#### [Instructions to follow]
Please copy each line below that contains the string "fines".

· · ·

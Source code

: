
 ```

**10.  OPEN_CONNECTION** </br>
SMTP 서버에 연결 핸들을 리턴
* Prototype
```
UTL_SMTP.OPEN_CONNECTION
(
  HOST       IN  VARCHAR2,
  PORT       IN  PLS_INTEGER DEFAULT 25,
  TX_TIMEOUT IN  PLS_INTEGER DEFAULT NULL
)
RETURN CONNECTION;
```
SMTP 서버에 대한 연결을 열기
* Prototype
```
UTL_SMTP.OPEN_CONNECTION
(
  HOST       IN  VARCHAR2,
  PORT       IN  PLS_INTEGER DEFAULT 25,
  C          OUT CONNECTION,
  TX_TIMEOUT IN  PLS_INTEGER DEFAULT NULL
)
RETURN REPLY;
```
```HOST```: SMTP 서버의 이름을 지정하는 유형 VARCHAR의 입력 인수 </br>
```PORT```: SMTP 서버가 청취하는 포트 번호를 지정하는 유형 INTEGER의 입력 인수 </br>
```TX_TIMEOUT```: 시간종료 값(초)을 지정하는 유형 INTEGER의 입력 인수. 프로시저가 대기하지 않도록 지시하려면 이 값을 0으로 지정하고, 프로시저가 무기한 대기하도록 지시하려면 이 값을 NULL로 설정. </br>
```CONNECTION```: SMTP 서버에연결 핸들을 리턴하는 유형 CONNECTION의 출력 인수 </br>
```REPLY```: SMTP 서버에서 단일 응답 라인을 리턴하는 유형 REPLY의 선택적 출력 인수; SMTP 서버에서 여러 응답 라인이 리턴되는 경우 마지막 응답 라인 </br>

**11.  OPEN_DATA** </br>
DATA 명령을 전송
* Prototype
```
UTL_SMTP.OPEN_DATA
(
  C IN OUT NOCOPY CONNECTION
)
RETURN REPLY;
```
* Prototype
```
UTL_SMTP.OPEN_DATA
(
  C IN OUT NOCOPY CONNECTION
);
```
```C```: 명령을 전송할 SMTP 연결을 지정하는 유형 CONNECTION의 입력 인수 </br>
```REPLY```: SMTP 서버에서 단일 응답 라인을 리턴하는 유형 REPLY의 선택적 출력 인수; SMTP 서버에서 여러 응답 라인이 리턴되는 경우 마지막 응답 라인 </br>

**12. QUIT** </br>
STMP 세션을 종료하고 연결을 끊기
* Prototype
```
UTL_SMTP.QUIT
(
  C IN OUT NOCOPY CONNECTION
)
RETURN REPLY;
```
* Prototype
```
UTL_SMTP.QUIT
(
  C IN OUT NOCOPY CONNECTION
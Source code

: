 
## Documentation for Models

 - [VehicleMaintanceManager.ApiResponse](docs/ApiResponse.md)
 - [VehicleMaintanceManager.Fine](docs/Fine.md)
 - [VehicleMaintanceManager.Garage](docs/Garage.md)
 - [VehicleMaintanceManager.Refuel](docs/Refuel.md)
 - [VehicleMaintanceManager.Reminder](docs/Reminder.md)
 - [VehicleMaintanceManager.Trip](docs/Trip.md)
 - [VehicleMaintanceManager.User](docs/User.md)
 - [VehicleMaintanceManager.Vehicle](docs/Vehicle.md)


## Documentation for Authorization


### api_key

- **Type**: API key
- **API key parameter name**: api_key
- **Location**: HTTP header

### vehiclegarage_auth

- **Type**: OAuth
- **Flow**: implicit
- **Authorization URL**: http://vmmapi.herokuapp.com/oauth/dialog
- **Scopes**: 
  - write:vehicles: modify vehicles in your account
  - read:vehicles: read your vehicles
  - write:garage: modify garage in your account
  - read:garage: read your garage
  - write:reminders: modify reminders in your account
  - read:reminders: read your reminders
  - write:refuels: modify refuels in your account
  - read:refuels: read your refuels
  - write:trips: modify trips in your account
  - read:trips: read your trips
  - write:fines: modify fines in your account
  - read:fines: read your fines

· · ·

#### [Answer space]
  - write:fines: modify fines in your account
  - read:fines: read your fines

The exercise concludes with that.